The Staying Inside Guide: Jazz Performances That Stand the Test of Time
From the 1940s, ’50s and ’60s, they capture not only the sounds and sights of jazz, but—more important—its feeling and deep inner essence.
By
Will Friedwald
April 7, 2020 4:19 pm ET
To fully enjoy both the spontaneity and the intimacy of jazz, you have to be—as the musical “Hamilton” would say—in the room where it happens. Obviously, that’s a challenge these days, when neither musicians nor listeners get around much anymore. So it’s reassuring to remember that over nearly all of jazz’s century-plus history, film and video have played a vital role in both documenting and disseminating the music. Here is a short list of classic videos, all readily available on YouTube and other platforms, that brilliantly and excitingly capture not only the sound of jazz and the sight of it, but—more important—its feeling and deep inner essence.
If you can watch only one jazz film ever, let this be it. In August 1944, the budding jazz impresario Norman Granz (who had just produced the first Jazz at the Philharmonic concert) assembled an outstanding band that was built around the tenor saxophone colossus Lester Young and also included trumpeter Harry “Sweets” Edison and saxophonist Illinois Jacquet, instructing them to play two blues (one slow and one fast) and a standard (“On the Sunny Side of the Street”). The results were remarkable, not only for the amazing playing of Young, but for the artful way in which they were captured by director and veteran Life magazine photographer Gjon Mili—from the opening visual, a seemingly abstract image of concentric circles that turn out to be the top of Young’s signature porkpie hat, to the way he transmutes a repeated phrase of the blues played by Edison into multiple images of the trumpeter. It’s hard to think of any musical film that’s as much of a treat for the eyes as this one.

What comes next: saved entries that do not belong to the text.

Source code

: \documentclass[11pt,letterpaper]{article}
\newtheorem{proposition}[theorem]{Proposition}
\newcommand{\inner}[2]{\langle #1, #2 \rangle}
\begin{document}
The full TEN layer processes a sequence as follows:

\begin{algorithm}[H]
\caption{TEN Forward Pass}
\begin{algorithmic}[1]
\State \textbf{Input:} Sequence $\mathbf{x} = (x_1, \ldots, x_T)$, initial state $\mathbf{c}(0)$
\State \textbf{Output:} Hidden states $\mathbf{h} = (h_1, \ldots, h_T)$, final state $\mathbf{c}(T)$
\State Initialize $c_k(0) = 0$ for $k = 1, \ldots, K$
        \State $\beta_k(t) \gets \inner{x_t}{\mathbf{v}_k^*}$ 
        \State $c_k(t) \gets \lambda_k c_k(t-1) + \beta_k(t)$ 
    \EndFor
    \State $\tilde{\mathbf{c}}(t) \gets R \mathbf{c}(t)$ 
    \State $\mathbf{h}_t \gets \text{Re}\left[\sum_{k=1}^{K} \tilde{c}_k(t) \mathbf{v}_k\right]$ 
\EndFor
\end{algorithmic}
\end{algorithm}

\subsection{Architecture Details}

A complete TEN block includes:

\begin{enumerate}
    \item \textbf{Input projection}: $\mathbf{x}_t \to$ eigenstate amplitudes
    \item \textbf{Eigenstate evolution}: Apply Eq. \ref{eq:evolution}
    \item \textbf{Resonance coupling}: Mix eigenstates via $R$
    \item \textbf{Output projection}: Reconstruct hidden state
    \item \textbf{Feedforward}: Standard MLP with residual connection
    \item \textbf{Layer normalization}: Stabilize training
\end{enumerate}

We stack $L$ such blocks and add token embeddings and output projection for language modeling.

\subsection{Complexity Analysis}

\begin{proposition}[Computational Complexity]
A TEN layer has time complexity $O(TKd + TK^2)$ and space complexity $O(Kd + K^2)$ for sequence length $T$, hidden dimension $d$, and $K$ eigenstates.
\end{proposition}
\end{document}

Jazz’s finest hour on television. Robert Herridge produced this exuberant live show for the CBS series “The Seven Lively Arts,” and hired Nat Hentoff and Whitney Balliett as consultants to pick the talent and the tunes. To give a vivid picture of both the diversity and the overall continuity of the music, they focused on the blues, the traditional and the modern, the up- and the down-tempo, the sung and the swung, played by a wide variety of the best musicians then active. The emphasis was on Count Basie, with many storied veterans of his band as well as sympathetic modernists like Thelonious Monk, Gerry Mulligan and Jimmy Giuffre. Young’s unexpected and exquisite improvisation on his longtime partner Billie Holiday’s epic nine-minute reading of “Fine and Mellow” is one that music students have been memorizing ever since. Herridge and director Jack Smight achieve the stated objective better than anyone has before or since, to capture the energy and the feeling of live jazz and improvisation with the television camera. Through masterful staging and rhythmic editing, soloists like Coleman Hawkins, Ben Webster and Roy Eldridge are endowed with a commanding visual presence that’s equal parts Shakespearean orator and heavyweight prizefighter.

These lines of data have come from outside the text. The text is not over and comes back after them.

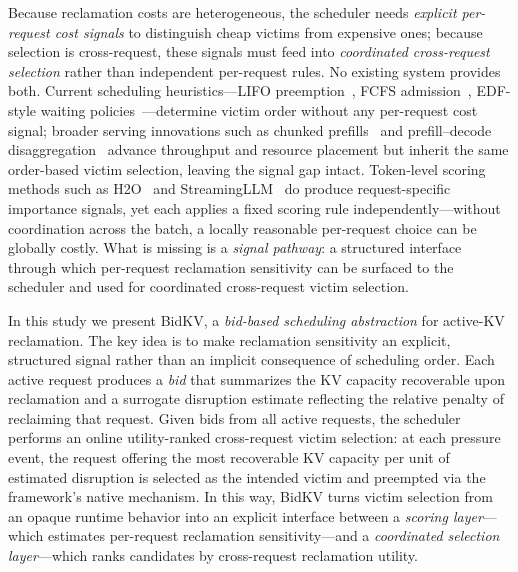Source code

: \documentclass[sigconf,nonacm]{acmart}
\newcommand{\bidkv}{BidKV\xspace}
\begin{document}
Because reclamation costs are heterogeneous, the scheduler needs
\emph{explicit per-request cost signals} to distinguish cheap victims from
expensive ones; because selection is cross-request, these signals must feed
into \emph{coordinated cross-request selection} rather than independent
per-request rules.  No existing system provides both.  Current scheduling
heuristics---LIFO preemption~\cite{Kwon2023}, FCFS
admission~\cite{Yu2022}, EDF-style waiting
policies~\cite{Gujarati2020}---determine victim order without any
per-request cost signal; broader serving innovations such as chunked
prefills~\cite{Agrawal2024sarathiserve} and prefill--decode
disaggregation~\cite{Zhong2024, Patel2024} advance throughput and resource
placement but inherit the same order-based victim selection, leaving the
signal gap intact.  Token-level scoring methods such as
H2O~\cite{Zhang2023h2o} and StreamingLLM~\cite{Xiao2024} do produce
request-specific importance signals, yet each applies a fixed scoring rule
independently---without coordination across the batch, a locally reasonable
per-request choice can be globally costly.  What is missing is a
\emph{signal pathway}: a structured interface through which per-request
reclamation sensitivity can be surfaced to the scheduler and used for
coordinated cross-request victim selection.

In this study we present \bidkv, a \emph{bid-based scheduling abstraction} for
active-KV reclamation.  The key idea is to make reclamation sensitivity an
explicit, structured signal rather than an implicit consequence of scheduling
order.  Each active request produces a \emph{bid} that summarizes the KV
capacity recoverable upon reclamation and a surrogate disruption estimate
reflecting the relative penalty of reclaiming that request.  Given bids from all active requests, the scheduler performs an online
utility-ranked cross-request victim selection: at each pressure event, the
request offering the most recoverable KV capacity per unit of estimated
disruption is selected as the intended victim and preempted via the
framework's native mechanism.  In this way, \bidkv turns victim
selection from an opaque runtime behavior into an explicit interface between a
\emph{scoring layer}---which estimates per-request reclamation
sensitivity---and a \emph{coordinated selection layer}---which ranks candidates by
cross-request reclamation utility.
\end{document}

“The Sound of Miles Davis”(1959)
While Miles Davis was in the middle of recording “Kind of Blue,” the most celebrated jazz album of all time, the already iconic trumpeter and trendsetter took time off to perform some music from it on CBS TV. The first part features Davis’s legendary 1959 sextet, co-starring saxophonists John Coltrane and Cannonball Adderley; the second spotlights the collaboration of Davis and arranger-composer-conductor Gil Evans in three big-band numbers from the 1957 “Miles Ahead” album. Kudos to producer and host Herridge, who obviously was well aware of how important this music would be to history. This is the only time Davis’s legendary sextet and his collaboration with Evans were ever filmed, and we’re doubly lucky that the staging and photography of Herridge and his crew are at the same consistently high level as the music.

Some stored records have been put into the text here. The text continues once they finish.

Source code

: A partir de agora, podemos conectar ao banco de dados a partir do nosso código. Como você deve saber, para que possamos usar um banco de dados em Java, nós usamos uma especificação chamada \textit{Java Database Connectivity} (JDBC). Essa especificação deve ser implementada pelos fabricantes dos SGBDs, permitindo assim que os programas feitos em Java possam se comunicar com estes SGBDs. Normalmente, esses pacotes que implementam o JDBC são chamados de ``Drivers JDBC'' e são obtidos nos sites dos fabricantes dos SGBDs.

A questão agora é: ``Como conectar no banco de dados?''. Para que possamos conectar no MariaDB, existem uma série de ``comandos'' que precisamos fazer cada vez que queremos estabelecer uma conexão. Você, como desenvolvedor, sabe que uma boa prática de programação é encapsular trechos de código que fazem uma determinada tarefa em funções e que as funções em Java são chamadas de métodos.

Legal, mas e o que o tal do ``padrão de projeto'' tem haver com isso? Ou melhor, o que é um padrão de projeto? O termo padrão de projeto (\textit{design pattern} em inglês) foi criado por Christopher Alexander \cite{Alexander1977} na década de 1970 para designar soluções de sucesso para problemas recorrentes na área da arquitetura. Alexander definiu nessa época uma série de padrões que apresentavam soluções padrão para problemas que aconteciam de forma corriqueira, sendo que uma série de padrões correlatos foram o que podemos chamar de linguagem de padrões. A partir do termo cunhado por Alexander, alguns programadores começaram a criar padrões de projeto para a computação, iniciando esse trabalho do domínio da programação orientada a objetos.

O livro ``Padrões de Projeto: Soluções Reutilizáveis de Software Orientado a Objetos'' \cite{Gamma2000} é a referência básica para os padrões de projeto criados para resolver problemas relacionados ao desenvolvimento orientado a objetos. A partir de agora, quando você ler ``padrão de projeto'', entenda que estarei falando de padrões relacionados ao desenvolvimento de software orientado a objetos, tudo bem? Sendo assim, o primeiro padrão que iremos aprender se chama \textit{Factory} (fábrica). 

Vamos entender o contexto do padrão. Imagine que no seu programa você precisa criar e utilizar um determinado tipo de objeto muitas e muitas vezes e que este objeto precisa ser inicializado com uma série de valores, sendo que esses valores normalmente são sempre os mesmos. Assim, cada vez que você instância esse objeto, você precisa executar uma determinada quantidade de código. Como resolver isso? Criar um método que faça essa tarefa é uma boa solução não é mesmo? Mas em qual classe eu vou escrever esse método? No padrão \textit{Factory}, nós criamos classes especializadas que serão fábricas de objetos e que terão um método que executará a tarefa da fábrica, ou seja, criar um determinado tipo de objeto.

This third of five annual Sinatra specials found the greatest of American male singers sharing the stage with two giants of music who inspired him to reach a pinnacle beyond even his usual Olympian heights. The three numbers with Brazilian maestro Antônio Carlos Jobim were an amazing change of pace for the Chairman and representative of a classic album, while the extended duet section with Ella Fitzgerald, which climaxes in “The Lady is a Tramp,” is a tantalizing promise of the greatest album Sinatra was never able to make—his long-desired collaboration project with the First Lady of Song.
—Mr. Friedwald writes about music and popular culture for the Journal.